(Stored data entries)
[Start of Attachment]

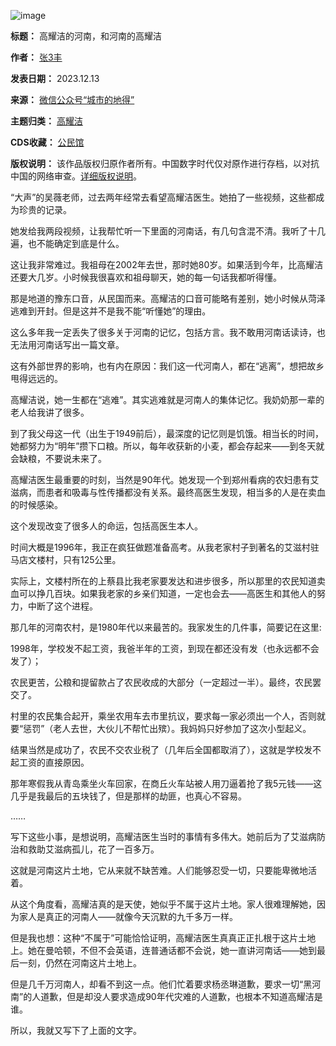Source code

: ![image](https://chinadigitaltimes.net/chinese/files/2023/12/post-703184-657a8f4525ca8.)




**标题：** 高耀洁的河南，和河南的高耀洁  

**作者：** [张3丰](https://chinadigitaltimes.net/space/城市的地得)  

**发表日期：** 2023.12.13  

**来源：** [微信公众号“城市的地得”](https://mp.weixin.qq.com/s/t18qXdYn0mVRASAmGDvWQw)  

**主题归类：** [高耀洁](https://chinadigitaltimes.net/space/高耀洁)  

**CDS收藏：** [公民馆](https://chinadigitaltimes.net/space/%E5%85%AC%E6%B0%91%E9%A6%86)  

**版权说明：** 该作品版权归原作者所有。中国数字时代仅对原作进行存档，以对抗中国的网络审查。[详细版权说明](https://chinadigitaltimes.net/chinese/copyright)。


“大声”的吴薇老师，过去两年经常去看望高耀洁医生。她拍了一些视频，这些都成为珍贵的记录。


她发给我两段视频，让我帮忙听一下里面的河南话，有几句含混不清。我听了十几遍，也不能确定到底是什么。


这让我非常难过。我祖母在2002年去世，那时她80岁。如果活到今年，比高耀洁还要大几岁。小时候我很喜欢和祖母聊天，她的每一句话我都听得懂。


那是地道的豫东口音，从民国而来。高耀洁的口音可能略有差别，她小时候从菏泽逃难到开封。但是这并不是我不能“听懂她”的理由。


这么多年我一定丢失了很多关于河南的记忆，包括方言。我不敢用河南话读诗，也无法用河南话写出一篇文章。


这有外部世界的影响，也有内在原因：我们这一代河南人，都在“逃离”，想把故乡甩得远远的。


高耀洁说，她一生都在“逃难”。其实逃难就是河南人的集体记忆。我奶奶那一辈的老人给我讲了很多。


到了我父母这一代（出生于1949前后），最深度的记忆则是饥饿。相当长的时间，她都努力为“明年”攒下口粮。所以，每年收获新的小麦，都会存起来——到冬天就会缺粮，不要说未来了。


高耀洁医生最重要的时刻，当然是90年代。她发现一个到郑州看病的农妇患有艾滋病，而患者和吸毒与性传播都没有关系。最终高医生发现，相当多的人是在卖血的时候感染。


这个发现改变了很多人的命运，包括高医生本人。


时间大概是1996年，我正在疯狂做题准备高考。从我老家村子到著名的艾滋村驻马店文楼村，只有125公里。


实际上，文楼村所在的上蔡县比我老家要发达和进步很多，所以那里的农民知道卖血可以挣几百块。如果我老家的乡亲们知道，一定也会去——高医生和其他人的努力，中断了这个进程。


那几年的河南农村，是1980年代以来最苦的。我家发生的几件事，简要记在这里:


1998年，学校发不起工资，我爸半年的工资，到现在都还没有发（也永远都不会发了）；


农民更苦，公粮和提留款占了农民收成的大部分（一定超过一半）。最终，农民罢交了。


村里的农民集合起开，乘坐农用车去市里抗议，要求每一家必须出一个人，否则就要“惩罚”（老人去世，大伙儿不帮忙出殡）。我妈妈只好参加了这次小型起义。


结果当然是成功了，农民不交农业税了（几年后全国都取消了），这就是学校发不起工资的直接原因。


那年寒假我从青岛乘坐火车回家，在商丘火车站被人用刀逼着抢了我5元钱——这几乎是我最后的五块钱了，但是那样的劫匪，也真心不容易。


……


写下这些小事，是想说明，高耀洁医生当时的事情有多伟大。她前后为了艾滋病防治和救助艾滋病孤儿，花了一百多万。


这就是河南这片土地，它从来就不缺苦难。人们能够忍受一切，只要能卑微地活着。


从这个角度看，高耀洁真的是天使，她似乎不属于这片土地。家人很难理解她，因为家人是真正的河南人——就像今天沉默的九千多万一样。


但是我也想：这种“不属于”可能恰恰证明，高耀洁医生真真正正扎根于这片土地上。她在曼哈顿，不但不会英语，连普通话都不会说，她一直讲河南话——她到最后一刻，仍然在河南这片土地上。


但是几千万河南人，却看不到这一点。他们忙着要求杨丞琳道歉，要求一切“黑河南”的人道歉，但是却没人要求造成90年代灾难的人道歉，也根本不知道高耀洁是谁。


所以，我就又写下了上面的文字。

[End of Attachment]

**What you are asked to do**
Copy out the entries verbatim and leave the images out.

**Answer to this task**
Source code

: ![image](https://chinadigitaltimes.net/chinese/files/2023/12/post-703184-657a8f4525ca8.)




**标题：** 高耀洁的河南，和河南的高耀洁  

**作者：** [张3丰](https://chinadigitaltimes.net/space/城市的地得)  

**发表日期：** 2023.12.13  

**来源：** [微信公众号“城市的地得”](https://mp.weixin.qq.com/s/t18qXdYn0mVRASAmGDvWQw)  

**主题归类：** [高耀洁](https://chinadigitaltimes.net/space/高耀洁)  

**CDS收藏：** [公民馆](https://chinadigitaltimes.net/space/%E5%85%AC%E6%B0%91%E9%A6%86)  

**版权说明：** 该作品版权归原作者所有。中国数字时代仅对原作进行存档，以对抗中国的网络审查。[详细版权说明](https://chinadigitaltimes.net/chinese/copyright)。


“大声”的吴薇老师，过去两年经常去看望高耀洁医生。她拍了一些视频，这些都成为珍贵的记录。


她发给我两段视频，让我帮忙听一下里面的河南话，有几句含混不清。我听了十几遍，也不能确定到底是什么。


这让我非常难过。我祖母在2002年去世，那时她80岁。如果活到今年，比高耀洁还要大几岁。小时候我很喜欢和祖母聊天，她的每一句话我都听得懂。


那是地道的豫东口音，从民国而来。高耀洁的口音可能略有差别，她小时候从菏泽逃难到开封。但是这并不是我不能“听懂她”的理由。


这么多年我一定丢失了很多关于河南的记忆，包括方言。我不敢用河南话读诗，也无法用河南话写出一篇文章。


这有外部世界的影响，也有内在原因：我们这一代河南人，都在“逃离”，想把故乡甩得远远的。


高耀洁说，她一生都在“逃难”。其实逃难就是河南人的集体记忆。我奶奶那一辈的老人给我讲了很多。


到了我父母这一代（出生于1949前后），最深度的记忆则是饥饿。相当长的时间，她都努力为“明年”攒下口粮。所以，每年收获新的小麦，都会存起来——到冬天就会缺粮，不要说未来了。


高耀洁医生最重要的时刻，当然是90年代。她发现一个到郑州看病的农妇患有艾滋病，而患者和吸毒与性传播都没有关系。最终高医生发现，相当多的人是在卖血的时候感染。


这个发现改变了很多人的命运，包括高医生本人。


时间大概是1996年，我正在疯狂做题准备高考。从我老家村子到著名的艾滋村驻马店文楼村，只有125公里。


实际上，文楼村所在的上蔡县比我老家要发达和进步很多，所以那里的农民知道卖血可以挣几百块。如果我老家的乡亲们知道，一定也会去——高医生和其他人的努力，中断了这个进程。


那几年的河南农村，是1980年代以来最苦的。我家发生的几件事，简要记在这里:


1998年，学校发不起工资，我爸半年的工资，到现在都还没有发（也永远都不会发了）；


农民更苦，公粮和提留款占了农民收成的大部分（一定超过一半）。最终，农民罢交了。


村里的农民集合起开，乘坐农用车去市里抗议，要求每一家必须出一个人，否则就要“惩罚”（老人去世，大伙儿不帮忙出殡）。我妈妈只好参加了这次小型起义。


结果当然是成功了，农民不交农业税了（几年后全国都取消了），这就是学校发不起工资的直接原因。


那年寒假我从青岛乘坐火车回家，在商丘火车站被人用刀逼着抢了我5元钱——这几乎是我最后的五块钱了，但是那样的劫匪，也真心不容易。


……


写下这些小事，是想说明，高耀洁医生当时的事情有多伟大。她前后为了艾滋病防治和救助艾滋病孤儿，花了一百多万。


这就是河南这片土地，它从来就不缺苦难。人们能够忍受一切，只要能卑微地活着。


从这个角度看，高耀洁真的是天使，她似乎不属于这片土地。家人很难理解她，因为家人是真正的河南人——就像今天沉默的九千多万一样。


但是我也想：这种“不属于”可能恰恰证明，高耀洁医生真真正正扎根于这片土地上。她在曼哈顿，不但不会英语，连普通话都不会说，她一直讲河南话——她到最后一刻，仍然在河南这片土地上。


但是几千万河南人，却看不到这一点。他们忙着要求杨丞琳道歉，要求一切“黑河南”的人道歉，但是却没人要求造成90年代灾难的人道歉，也根本不知道高耀洁是谁。


所以，我就又写下了上面的文字。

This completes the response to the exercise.